DON NINO, A beautiful cloud, céleste ?

a beautiful cloud Don Nino7é album « anniversaire » déjà disponible chez Prohibited Records.

Nous vous avions déjà évoqué le travail de Don Nino il y a quelque temps avec son album Rhappsody For the dead butterflies, il nous est revenu le 10 (en numérique) et le 17 (en physique) avec son nouvel LP. Il marque l’anniversaire de la carrière de Don Nino puisque celui-ci tourne depuis déjà 20 ans, fort d’une discographie à nulle autre pareille (seul ou avec NFL3 ou Prohibition). A beautiful Cloud, son septième ouvrage solo, ne déroge pas à la règle.

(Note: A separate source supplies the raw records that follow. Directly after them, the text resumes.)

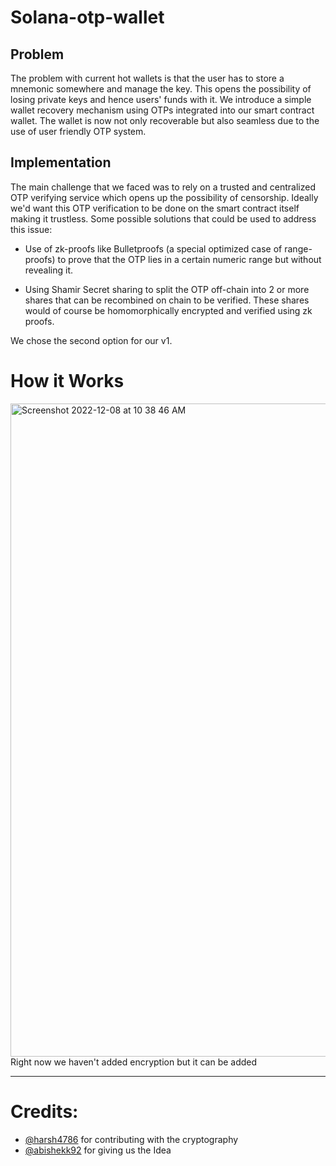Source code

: # Solana-otp-wallet

## Problem
The problem with current hot wallets is that the user has to store a mnemonic somewhere and manage the key. 
This opens the possibility of losing private keys and hence users' funds with it. We introduce a simple wallet recovery mechanism 
using OTPs integrated into our smart contract wallet. 
The wallet is now not only recoverable but also seamless due to the use of user friendly OTP system.

## Implementation
The main challenge that we faced was to rely on a trusted and centralized OTP verifying service which opens up the possibility of censorship. Ideally we'd want this OTP verification to be done on the smart contract itself making it trustless.
Some possible solutions that could be used to address this issue:

   - Use of zk-proofs like Bulletproofs (a special optimized case of range-proofs) to prove that the OTP lies in a certain numeric range but without revealing it.

   - Using Shamir Secret sharing to split the OTP off-chain into 2 or more shares that can be recombined on chain to be verified. These shares would of course be homomorphically encrypted and verified using zk proofs.
    
We chose the second option for our v1.

# How it Works

<img width="1045" alt="Screenshot 2022-12-08 at 10 38 46 AM" src="https://user-images.githubusercontent.com/32778608/206385196-59d0be55-5106-465e-9b1c-7affa9273bc4.png">
Right now we haven't added encryption but it can be added
<hr/>

# Credits: 
  - [@harsh4786](https://github.com/harsh4786) for contributing with the cryptography
  - [@abishekk92](https://github.com/abishekk92) for giving us the Idea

De quoi s’agit-il ici ? De rock ? D’ambient ? D’électro (qui cacherait son jeu) ? De pop ? De Krautrock ? Impossible d’être affirmatif et définitif sur la question. En effet, tout s’entrechoque, avec une réussite insolente, sur cet album foisonnant d’idées, de couleurs, d’atmosphères.

Analogico-électronique.

Nous retrouvons une base analogique très présente sur le disque. Elle se fait à partir d’une vraie basse, de guitares électrifiées (beaucoup ou très peu), d’une batterie, et d’une voix, parfois trafiquée (par une distorsion principalement, plutôt bien dosée, par un écho). Par-dessus, nous retrouvons des rythmiques plus électroniques, produites par une boîte à rythme, et pas mal d’auto-sample. Ces derniers génèrent une forme répétitive, parfois obsédante, souvent chaloupée. On pense, et c’est plutôt étrange, à Syd Barrett (sur un titre comme All necessary changes, on retrouve presque la fantomatique présence du lunatique, notamment avec cette guitare presque acoustique qui donne le la du morceau).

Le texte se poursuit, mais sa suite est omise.